=== Section Start ===
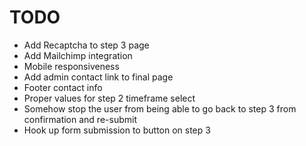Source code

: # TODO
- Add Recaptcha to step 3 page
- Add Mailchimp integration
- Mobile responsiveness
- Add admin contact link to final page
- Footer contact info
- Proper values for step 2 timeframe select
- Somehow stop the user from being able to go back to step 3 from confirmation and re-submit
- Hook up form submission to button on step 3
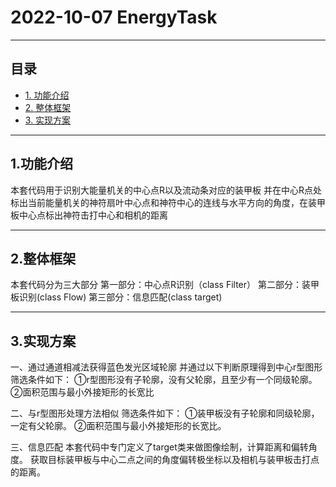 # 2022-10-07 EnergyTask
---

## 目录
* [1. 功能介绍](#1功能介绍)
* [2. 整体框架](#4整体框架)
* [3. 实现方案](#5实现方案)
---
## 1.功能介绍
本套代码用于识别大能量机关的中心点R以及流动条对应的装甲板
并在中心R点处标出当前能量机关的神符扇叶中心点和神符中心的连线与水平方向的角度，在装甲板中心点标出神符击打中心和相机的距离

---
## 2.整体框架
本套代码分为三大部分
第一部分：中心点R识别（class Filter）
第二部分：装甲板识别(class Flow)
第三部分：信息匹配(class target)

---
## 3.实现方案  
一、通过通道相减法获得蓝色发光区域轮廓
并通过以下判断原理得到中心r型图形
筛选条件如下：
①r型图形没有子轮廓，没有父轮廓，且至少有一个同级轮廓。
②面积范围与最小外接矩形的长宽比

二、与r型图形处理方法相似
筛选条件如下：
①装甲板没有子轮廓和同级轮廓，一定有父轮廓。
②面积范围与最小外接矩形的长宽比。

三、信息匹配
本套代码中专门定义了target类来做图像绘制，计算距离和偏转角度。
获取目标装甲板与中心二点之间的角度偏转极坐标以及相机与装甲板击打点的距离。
=== Section End ===
=== Section Start ===
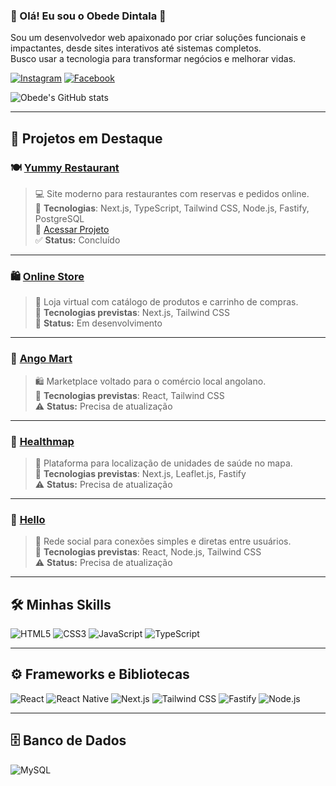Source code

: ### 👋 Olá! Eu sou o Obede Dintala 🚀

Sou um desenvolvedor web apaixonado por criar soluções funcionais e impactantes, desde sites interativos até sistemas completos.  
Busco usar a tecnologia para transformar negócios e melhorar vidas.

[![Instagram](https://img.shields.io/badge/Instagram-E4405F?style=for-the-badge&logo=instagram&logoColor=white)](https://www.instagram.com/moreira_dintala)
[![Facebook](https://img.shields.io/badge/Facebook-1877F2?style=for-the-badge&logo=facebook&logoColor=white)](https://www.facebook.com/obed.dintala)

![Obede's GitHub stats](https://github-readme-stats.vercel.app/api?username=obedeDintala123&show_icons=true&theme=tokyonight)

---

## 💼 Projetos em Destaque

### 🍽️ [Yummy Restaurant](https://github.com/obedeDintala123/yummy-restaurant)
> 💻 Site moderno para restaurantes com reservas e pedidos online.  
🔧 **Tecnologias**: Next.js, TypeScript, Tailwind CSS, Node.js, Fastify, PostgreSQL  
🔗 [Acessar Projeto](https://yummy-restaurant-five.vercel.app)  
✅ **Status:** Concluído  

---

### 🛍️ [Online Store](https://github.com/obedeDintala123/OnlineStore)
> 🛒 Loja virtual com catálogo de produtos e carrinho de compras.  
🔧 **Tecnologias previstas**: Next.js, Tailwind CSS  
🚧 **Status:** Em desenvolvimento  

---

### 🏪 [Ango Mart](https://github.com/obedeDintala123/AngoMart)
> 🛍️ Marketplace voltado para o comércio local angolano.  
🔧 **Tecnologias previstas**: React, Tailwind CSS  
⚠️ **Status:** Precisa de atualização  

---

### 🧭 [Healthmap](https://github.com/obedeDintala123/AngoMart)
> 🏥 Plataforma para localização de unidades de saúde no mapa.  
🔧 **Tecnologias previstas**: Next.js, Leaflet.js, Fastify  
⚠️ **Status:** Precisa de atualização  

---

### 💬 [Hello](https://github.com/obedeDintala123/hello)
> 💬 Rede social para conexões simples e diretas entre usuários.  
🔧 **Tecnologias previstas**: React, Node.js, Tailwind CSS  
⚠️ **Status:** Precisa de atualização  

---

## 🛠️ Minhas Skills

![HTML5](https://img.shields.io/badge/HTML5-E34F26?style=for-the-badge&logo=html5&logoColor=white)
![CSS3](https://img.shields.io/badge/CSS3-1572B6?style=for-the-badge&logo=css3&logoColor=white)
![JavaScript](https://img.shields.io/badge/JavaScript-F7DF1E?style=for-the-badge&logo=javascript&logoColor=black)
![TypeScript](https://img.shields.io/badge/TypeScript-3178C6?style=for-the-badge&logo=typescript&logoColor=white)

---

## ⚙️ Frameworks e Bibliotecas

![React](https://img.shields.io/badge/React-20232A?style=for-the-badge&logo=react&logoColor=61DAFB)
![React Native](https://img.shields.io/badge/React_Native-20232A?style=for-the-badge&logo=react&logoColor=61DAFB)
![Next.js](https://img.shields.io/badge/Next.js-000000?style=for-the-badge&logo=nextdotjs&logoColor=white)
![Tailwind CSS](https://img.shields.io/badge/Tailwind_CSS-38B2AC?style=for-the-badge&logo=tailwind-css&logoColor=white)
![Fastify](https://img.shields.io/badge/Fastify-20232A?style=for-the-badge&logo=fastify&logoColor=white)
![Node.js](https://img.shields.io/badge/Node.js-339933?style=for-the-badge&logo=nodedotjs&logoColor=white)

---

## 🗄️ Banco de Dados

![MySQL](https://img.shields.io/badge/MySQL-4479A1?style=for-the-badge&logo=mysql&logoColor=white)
=== Section End ===
Across the listing above, how many lines include the word "TypeScript"? Answer with only the number.

◆ **Written solution**
2